Records drawn from a dataset
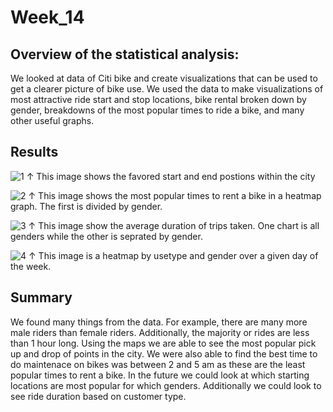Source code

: # Week_14
## Overview of the statistical analysis:
We looked at data of Citi bike and create visualizations that can be used to get a clearer picture of bike use. We used the data to make visualizations of most attractive ride start and stop locations, bike rental broken down by gender, breakdowns of the most popular times to ride a bike, and many other useful graphs. 

## Results
![1](https://user-images.githubusercontent.com/96025706/161449559-761c2788-b435-45e6-9046-7fa4387c5da9.png)
↑ This image shows the favored start and end postions within the city

![2](https://user-images.githubusercontent.com/96025706/161449593-081d8c5f-1d5f-4948-b6ab-f94d3a1bdf25.png)
↑ This image shows the most popular times to rent a bike in a heatmap graph. The first is divided by gender.

![3](https://user-images.githubusercontent.com/96025706/161449643-1fe4fa7d-95be-4e1a-939c-f1f2c5efba48.png)
↑ This image show the average duration of trips taken. One chart is all genders while the other is seprated by gender.

![4](https://user-images.githubusercontent.com/96025706/161449679-4dbdcc16-6c6d-4e2f-b40d-82fc7471ebb5.png)
↑ This image is a heatmap by usetype and gender over a given day of the week.

## Summary
We found many things from the data. For example, there are many more male riders than female riders. Additionally, the majority or rides are less than 1 hour long. Using the maps we are able to see the most popular pick up and drop of points in the city. We were also able to find the best time to do maintenace on bikes was between 2 and 5 am as these are the least popular times to rent a bike. In the future we could look at which starting locations are most popular for which genders. Additionally we could look to see ride duration based on customer type.
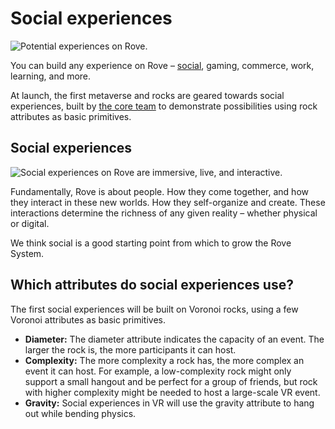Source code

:# Social experiences



![Potential experiences on Rove.](https://lh5.googleusercontent.com/rHPYUVnnLEB4o6t2IzGs-VOqoPb2m5Qyob7BbvE8rHOrrIXbBxnJcpfc4JmQHFJttgXis0Dfe77xxRVxWZXyvBr\_bt\_P9C\_7OV4NvXtabUCbWR3CnZOvDeXOt3qGZgDFTgmzhJTo)

You can build any experience on Rove – [social](social-experiences.md), gaming, commerce, work, learning, and more.

At launch, the first metaverse and rocks are geared towards social experiences, built by [the core team](../the-community/meet-the-core-team.md) to demonstrate possibilities using rock attributes as basic primitives.

## Social experiences

![Social experiences on Rove are immersive, live, and interactive.](../.gitbook/assets/Home\_01.png)

Fundamentally, Rove is about people. How they come together, and how they interact in these new worlds. How they self-organize and create. These interactions determine the richness of any given reality – whether physical or digital.

We think social is a good starting point from which to grow the Rove System.

## Which attributes do social experiences use?

The first social experiences will be built on Voronoi rocks, using a few Voronoi attributes as basic primitives.

* **Diameter:** The diameter attribute indicates the capacity of an event. The larger the rock is, the more participants it can host.
* **Complexity:** The more complexity a rock has, the more complex an event it can host. For example, a low-complexity rock might only support a small hangout and be perfect for a group of friends, but rock with higher complexity might be needed to host a large-scale VR event.
* **Gravity:** Social experiences in VR will use the gravity attribute to hang out while bending physics.
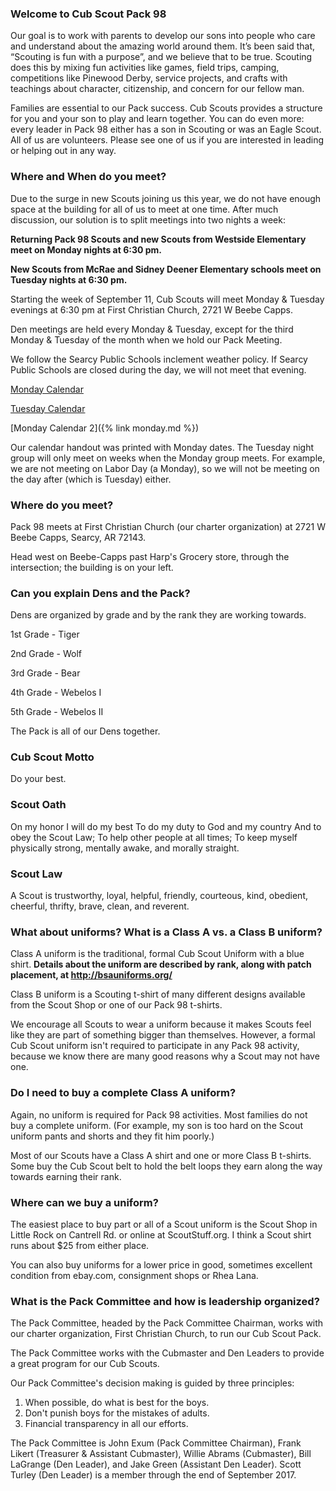 ### Welcome to Cub Scout Pack 98
Our goal is to work with parents to develop our sons into people who care and understand about the amazing world around them. It’s been said that, “Scouting is fun with a purpose”, and we believe that to be true. Scouting does this by mixing fun activities like games, field trips, camping, competitions like Pinewood Derby, service projects, and crafts with teachings about character, citizenship, and concern for our fellow man.

Families are essential to our Pack success. Cub Scouts provides a structure for you and your son to play and learn together. You can do even more: every leader in Pack 98 either has a son in Scouting or was an Eagle Scout. All of us are volunteers. Please see one of us if you are interested in leading or helping out in any way.

### Where and When do you meet?
Due to the surge in new Scouts joining us this year, we do not have enough space at the building for all of us to meet at one time. After much discussion, our solution is to split meetings into two nights a week:

**Returning Pack 98 Scouts and new Scouts from Westside Elementary meet on Monday nights at 6:30 pm.**

**New Scouts from McRae and Sidney Deener Elementary schools meet on Tuesday nights at 6:30 pm.**

Starting the week of September 11, Cub Scouts will meet Monday & Tuesday evenings at 6:30 pm at First Christian Church, 2721 W Beebe Capps.

Den meetings are held every Monday & Tuesday, except for the third Monday & Tuesday of the month when we hold our Pack Meeting.

We follow the Searcy Public Schools inclement weather policy. If Searcy Public Schools are closed during the day, we will not meet that evening. 

[Monday Calendar](monday.html)

[Tuesday Calendar](tuesday.html)

[Monday Calendar 2]({% link monday.md %})

Our calendar handout was printed with Monday dates. The Tuesday night group will only meet on weeks when the Monday group meets. For example, we are not meeting on Labor Day (a Monday), so we will not be meeting on the day after (which is Tuesday) either.

### Where do you meet?
Pack 98 meets at First Christian Church (our charter organization) at 2721 W Beebe Capps, Searcy, AR 72143.

Head west on Beebe-Capps past Harp's Grocery store, through the intersection; the building is on your left.

### Can you explain Dens and the Pack?
Dens are organized by grade and by the rank they are working towards.

1st Grade - Tiger

2nd Grade - Wolf

3rd Grade - Bear

4th Grade - Webelos I

5th Grade - Webelos II

The Pack is all of our Dens together.

### Cub Scout Motto
Do your best.

### Scout Oath
On my honor I will do my best
To do my duty to God and my country
And to obey the Scout Law;
To help other people at all times;
To keep myself physically strong,
mentally awake, and morally straight.

### Scout Law
A Scout is trustworthy, loyal, helpful, friendly, courteous, kind, obedient, cheerful, thrifty, brave, clean, and reverent. 

### What about uniforms? What is a Class A vs. a Class B uniform?
Class A uniform is the traditional, formal Cub Scout Uniform with a blue shirt. **Details about the uniform are described by rank, along with patch placement, at http://bsauniforms.org/**

Class B uniform is a Scouting t-shirt of many different designs available from the Scout Shop or one of our Pack 98 t-shirts.

We encourage all Scouts to wear a uniform because it makes Scouts feel like they are part of something bigger than themselves. However, a formal Cub Scout uniform isn't required to participate in any Pack 98 activity, because we know there are many good reasons why a Scout may not have one.

### Do I need to buy a complete Class A uniform?
Again, no uniform is required for Pack 98 activities. Most families do not buy a complete uniform. (For example, my son is too hard on the Scout uniform pants and shorts and they fit him poorly.)

Most of our Scouts have a Class A shirt and one or more Class B t-shirts. Some buy the Cub Scout belt to hold the belt loops they earn along the way towards earning their rank.

### Where can we buy a uniform?
The easiest place to buy part or all of a Scout uniform is the Scout Shop in Little Rock on Cantrell Rd. or online at ScoutStuff.org. I think a Scout shirt runs about $25 from either place.

You can also buy uniforms for a lower price in good, sometimes excellent condition from ebay.com, consignment shops or Rhea Lana.

### What is the Pack Committee and how is leadership organized?
The Pack Committee, headed by the Pack Committee Chairman, works with our charter organization, First Christian Church, to run our Cub Scout Pack.

The Pack Committee works with the Cubmaster and Den Leaders to provide a great program for our Cub Scouts.

Our Pack Committee's decision making is guided by three principles:
1. When possible, do what is best for the boys.
2. Don't punish boys for the mistakes of adults.
3. Financial transparency in all our efforts.

The Pack Committee is John Exum (Pack Committee Chairman), Frank Likert (Treasurer & Assistant Cubmaster), Willie Abrams (Cubmaster), Bill LaGrange (Den Leader), and Jake Green (Assistant Den Leader). Scott Turley (Den Leader) is a member through the end of September 2017.
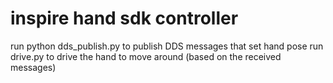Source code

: # inspire hand sdk controller

run python dds_publish.py to publish DDS messages that set hand pose
run drive.py to drive the hand to move around (based on the received messages)


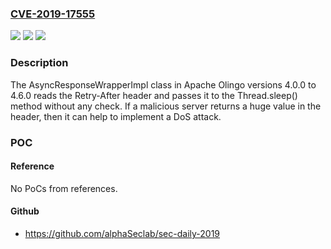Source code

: ### [CVE-2019-17555](https://cve.mitre.org/cgi-bin/cvename.cgi?name=CVE-2019-17555)
![](https://img.shields.io/static/v1?label=Product&message=Olingo&color=blue)
![](https://img.shields.io/static/v1?label=Version&message=4.0.0%20to%204.6.0%20&color=brightgreen)
![](https://img.shields.io/static/v1?label=Vulnerability&message=DoS%20via%20Retry-After%20header%20vulnerability&color=brightgreen)

### Description

The AsyncResponseWrapperImpl class in Apache Olingo versions 4.0.0 to 4.6.0 reads the Retry-After header and passes it to the Thread.sleep() method without any check. If a malicious server returns a huge value in the header, then it can help to implement a DoS attack.

### POC

#### Reference
No PoCs from references.

#### Github
- https://github.com/alphaSeclab/sec-daily-2019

**Action item:**
Write out the lines above from the one with "## Which attributes" through the one with "[Monday Calendar](monday.html)", ends included, exactly; no picture goes in.

**Your response:**
## Which attributes do social experiences use?

The first social experiences will be built on Voronoi rocks, using a few Voronoi attributes as basic primitives.

* **Diameter:** The diameter attribute indicates the capacity of an event. The larger the rock is, the more participants it can host.
* **Complexity:** The more complexity a rock has, the more complex an event it can host. For example, a low-complexity rock might only support a small hangout and be perfect for a group of friends, but rock with higher complexity might be needed to host a large-scale VR event.
* **Gravity:** Social experiences in VR will use the gravity attribute to hang out while bending physics.
 ### Welcome to Cub Scout Pack 98
Our goal is to work with parents to develop our sons into people who care and understand about the amazing world around them. It’s been said that, “Scouting is fun with a purpose”, and we believe that to be true. Scouting does this by mixing fun activities like games, field trips, camping, competitions like Pinewood Derby, service projects, and crafts with teachings about character, citizenship, and concern for our fellow man.

Families are essential to our Pack success. Cub Scouts provides a structure for you and your son to play and learn together. You can do even more: every leader in Pack 98 either has a son in Scouting or was an Eagle Scout. All of us are volunteers. Please see one of us if you are interested in leading or helping out in any way.

### Where and When do you meet?
Due to the surge in new Scouts joining us this year, we do not have enough space at the building for all of us to meet at one time. After much discussion, our solution is to split meetings into two nights a week:

**Returning Pack 98 Scouts and new Scouts from Westside Elementary meet on Monday nights at 6:30 pm.**

**New Scouts from McRae and Sidney Deener Elementary schools meet on Tuesday nights at 6:30 pm.**

Starting the week of September 11, Cub Scouts will meet Monday & Tuesday evenings at 6:30 pm at First Christian Church, 2721 W Beebe Capps.

Den meetings are held every Monday & Tuesday, except for the third Monday & Tuesday of the month when we hold our Pack Meeting.

We follow the Searcy Public Schools inclement weather policy. If Searcy Public Schools are closed during the day, we will not meet that evening. 

[Monday Calendar](monday.html)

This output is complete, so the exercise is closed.